Generational Giving Differences: What’s It About?
How Can We Explain Generational Difference in Giving Behaviors?
There are a number of theories that attempt to explain generational differences in philanthropy and giving behaviors. Typically, they address the topic in a relatively basic manner, meaning that what they tend to focus on to the exclusion of all else is the dichotomous relationship between young and old, which is attributed to historical or experiential events. This post argues that there is more to the story than merely drawing conclusions based on these experiences.
What is the Effect of Unique Generational Experiences?

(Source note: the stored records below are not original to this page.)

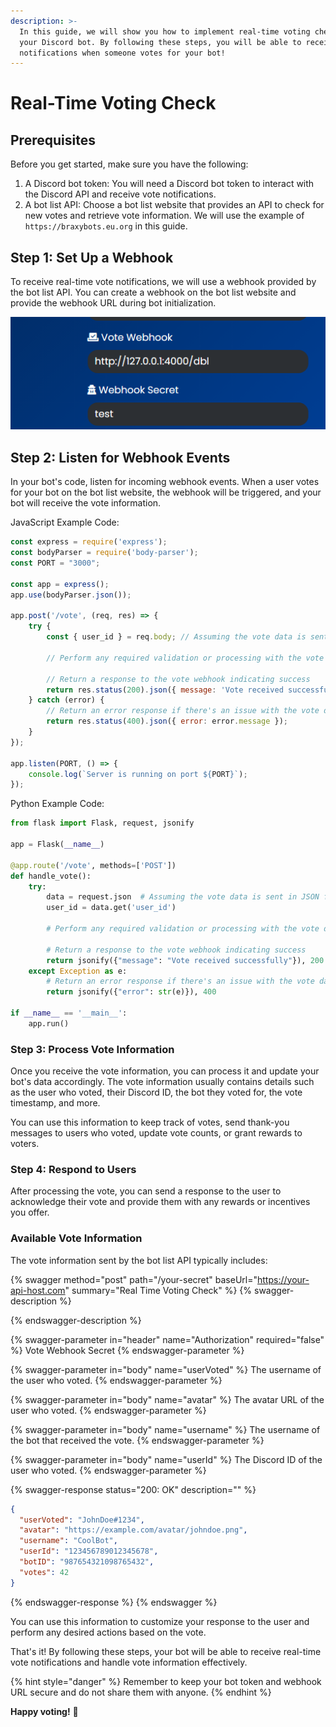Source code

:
 ```yaml
---
description: >-
  In this guide, we will show you how to implement real-time voting check in
  your Discord bot. By following these steps, you will be able to receive
  notifications when someone votes for your bot!
---
```


# Real-Time Voting Check

## Prerequisites

Before you get started, make sure you have the following:

1. A Discord bot token: You will need a Discord bot token to interact with the Discord API and receive vote notifications.
2. A bot list API: Choose a bot list website that provides an API to check for new votes and retrieve vote information. We will use the example of `https://braxybots.eu.org` in this guide.

## Step 1: Set Up a Webhook

To receive real-time vote notifications, we will use a webhook provided by the bot list API. You can create a webhook on the bot list website and provide the webhook URL during bot initialization.

![Vote System](../.gitbook/assets/image.png)

## Step 2: Listen for Webhook Events

In your bot's code, listen for incoming webhook events. When a user votes for your bot on the bot list website, the webhook will be triggered, and your bot will receive the vote information.

JavaScript Example Code:

```javascript
const express = require('express');
const bodyParser = require('body-parser');
const PORT = "3000";

const app = express();
app.use(bodyParser.json());

app.post('/vote', (req, res) => {
    try {
        const { user_id } = req.body; // Assuming the vote data is sent in the request body

        // Perform any required validation or processing with the vote data here

        // Return a response to the vote webhook indicating success
        return res.status(200).json({ message: 'Vote received successfully' });
    } catch (error) {
        // Return an error response if there's an issue with the vote data
        return res.status(400).json({ error: error.message });
    }
});

app.listen(PORT, () => {
    console.log(`Server is running on port ${PORT}`);
});
```

Python Example Code:

```python
from flask import Flask, request, jsonify

app = Flask(__name__)

@app.route('/vote', methods=['POST'])
def handle_vote():
    try:
        data = request.json  # Assuming the vote data is sent in JSON format
        user_id = data.get('user_id')

        # Perform any required validation or processing with the vote data here

        # Return a response to the vote webhook indicating success
        return jsonify({"message": "Vote received successfully"}), 200
    except Exception as e:
        # Return an error response if there's an issue with the vote data
        return jsonify({"error": str(e)}), 400

if __name__ == '__main__':
    app.run()

```

### Step 3: Process Vote Information

Once you receive the vote information, you can process it and update your bot's data accordingly. The vote information usually contains details such as the user who voted, their Discord ID, the bot they voted for, the vote timestamp, and more.

You can use this information to keep track of votes, send thank-you messages to users who voted, update vote counts, or grant rewards to voters.

### Step 4: Respond to Users

After processing the vote, you can send a response to the user to acknowledge their vote and provide them with any rewards or incentives you offer.

### Available Vote Information

The vote information sent by the bot list API typically includes:



{% swagger method="post" path="/your-secret" baseUrl="https://your-api-host.com" summary="Real Time Voting Check" %}
{% swagger-description %}

{% endswagger-description %}

{% swagger-parameter in="header" name="Authorization" required="false" %}
Vote Webhook Secret
{% endswagger-parameter %}

{% swagger-parameter in="body" name="userVoted" %}
The username of the user who voted.
{% endswagger-parameter %}

{% swagger-parameter in="body" name="avatar" %}
The avatar URL of the user who voted.
{% endswagger-parameter %}

{% swagger-parameter in="body" name="username" %}
The username of the bot that received the vote.
{% endswagger-parameter %}

{% swagger-parameter in="body" name="userId" %}
The Discord ID of the user who voted.
{% endswagger-parameter %}

{% swagger-response status="200: OK" description="" %}
```json
{
  "userVoted": "JohnDoe#1234",
  "avatar": "https://example.com/avatar/johndoe.png",
  "username": "CoolBot",
  "userId": "123456789012345678",
  "botID": "987654321098765432",
  "votes": 42
}
```
{% endswagger-response %}
{% endswagger %}

You can use this information to customize your response to the user and perform any desired actions based on the vote.

That's it! By following these steps, your bot will be able to receive real-time vote notifications and handle vote information effectively.

{% hint style="danger" %}
Remember to keep your bot token and webhook URL secure and do not share them with anyone.
{% endhint %}

**Happy voting!** 🎉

There are several useful takeaways from the Hartnett & Matan’s article, “Generational Differences in Philanthropic Giving,” which also focus on the young v. old dichotomy. The authors maintain that money matters most to older generations, but declines in importance with younger people (2014, p. 5). Similarly, they state that “older givers tend to be loyal to an organization, whereas younger givers are less consistent and more likely to be attached to stories, not a specific charity” (p. 6). But what I find most intriguing is their observation that donors respond to unique experiences of their generations. Quite right, research indicates that Baby Boomers, especially the older ones, are more affluent on account of their parents’ Depression-era savings and thriftiness. Furthermore, demographic shifts are creating a “gray wave” as the sheer number of older adults is on the rise (Pynes, 2013). As such, it appears on its face that Baby Boomers and older adults would be good targets for charitable solicitations by nonprofits.
What Does Psychology Say?
There is more to the story as revealed in psychological theory. One prominent theory that applies is Erikson’s psychosocial development theory of Generativity (McLeod, 2021). According to Erikson, personality develops in a predetermined order through eight stages of psychosocial development, from infancy to adulthood. Persons experience a psychosocial crisis during each stage that could have a positive or negative outcome for personality development. These crises can either be resolved internally or prevent healthy stepwise development if a person is unable to resolve the crisis. “Generativity versus stagnation” is the seventh of eight stages of Erikson’s theory of psychosocial development. This stage takes place during middle adulthood (ages 40 to 65 years). Erikson believed that through generativity we develop a sense of being a part of the bigger picture and are often impelled to “do good” and “make our mark” prior to nearing the end of our lives. The impetus is on creating a legacy of sorts— through volunteering, creating, and giving back— to leave behind for both ourselves and future generations.
What Really Matters?
Therefore, despite the fact that obvious generational differences in gift-giving behaviors may exist based on experiential factors, I argue that there is an internal locus of control that also plays a significant role. It behooves fundraisers and solicitors to understand both externalities (i.e., historical, or experiential events) and internal motivations, such as Erikson’s theory of Generativity.